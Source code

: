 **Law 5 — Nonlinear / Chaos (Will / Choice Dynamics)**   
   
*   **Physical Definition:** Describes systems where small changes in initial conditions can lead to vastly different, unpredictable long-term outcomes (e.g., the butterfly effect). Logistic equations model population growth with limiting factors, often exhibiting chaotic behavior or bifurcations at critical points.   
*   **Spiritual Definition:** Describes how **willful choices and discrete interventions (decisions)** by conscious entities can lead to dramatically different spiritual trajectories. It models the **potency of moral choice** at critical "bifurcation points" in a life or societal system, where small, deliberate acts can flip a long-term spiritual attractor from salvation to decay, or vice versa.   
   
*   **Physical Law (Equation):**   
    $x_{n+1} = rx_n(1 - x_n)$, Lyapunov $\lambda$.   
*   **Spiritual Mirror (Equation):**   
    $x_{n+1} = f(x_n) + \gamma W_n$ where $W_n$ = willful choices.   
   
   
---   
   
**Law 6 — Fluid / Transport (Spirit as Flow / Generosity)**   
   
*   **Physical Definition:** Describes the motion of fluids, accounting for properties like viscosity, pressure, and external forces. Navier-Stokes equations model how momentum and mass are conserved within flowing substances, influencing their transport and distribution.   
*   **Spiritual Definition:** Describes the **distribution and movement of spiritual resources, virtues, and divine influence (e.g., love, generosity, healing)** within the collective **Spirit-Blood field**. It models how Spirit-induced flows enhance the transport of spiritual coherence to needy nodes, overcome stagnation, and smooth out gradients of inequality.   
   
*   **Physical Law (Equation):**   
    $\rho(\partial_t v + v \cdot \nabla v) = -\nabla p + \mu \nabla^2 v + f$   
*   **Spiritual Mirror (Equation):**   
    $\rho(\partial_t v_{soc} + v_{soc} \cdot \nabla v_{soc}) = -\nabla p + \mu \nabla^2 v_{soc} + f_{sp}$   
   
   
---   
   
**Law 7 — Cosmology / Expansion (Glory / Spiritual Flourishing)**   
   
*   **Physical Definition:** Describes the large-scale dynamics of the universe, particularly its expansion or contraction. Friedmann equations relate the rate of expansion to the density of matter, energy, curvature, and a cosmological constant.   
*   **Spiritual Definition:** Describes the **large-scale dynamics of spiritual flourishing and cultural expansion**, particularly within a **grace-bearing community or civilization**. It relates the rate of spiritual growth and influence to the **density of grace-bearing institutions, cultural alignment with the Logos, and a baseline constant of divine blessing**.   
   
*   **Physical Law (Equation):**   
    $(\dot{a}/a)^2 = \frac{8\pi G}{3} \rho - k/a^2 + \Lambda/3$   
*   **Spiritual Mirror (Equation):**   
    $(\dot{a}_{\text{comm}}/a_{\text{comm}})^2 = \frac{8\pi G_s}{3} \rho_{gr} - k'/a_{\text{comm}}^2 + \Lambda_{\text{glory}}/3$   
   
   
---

________________

> ABOUT THIS EXERCISE: In the listing above, find the line with "(Glory / Spiritual Flourishing)**" and the line with "k/a^2 + \Lambda/3$", then print exactly those lines and every line between them.

> RESPONSE AREA:
**Law 7 — Cosmology / Expansion (Glory / Spiritual Flourishing)**   
   
*   **Physical Definition:** Describes the large-scale dynamics of the universe, particularly its expansion or contraction. Friedmann equations relate the rate of expansion to the density of matter, energy, curvature, and a cosmological constant.   
*   **Spiritual Definition:** Describes the **large-scale dynamics of spiritual flourishing and cultural expansion**, particularly within a **grace-bearing community or civilization**. It relates the rate of spiritual growth and influence to the **density of grace-bearing institutions, cultural alignment with the Logos, and a baseline constant of divine blessing**.   
   
*   **Physical Law (Equation):**   
    $(\dot{a}/a)^2 = \frac{8\pi G}{3} \rho - k/a^2 + \Lambda/3$   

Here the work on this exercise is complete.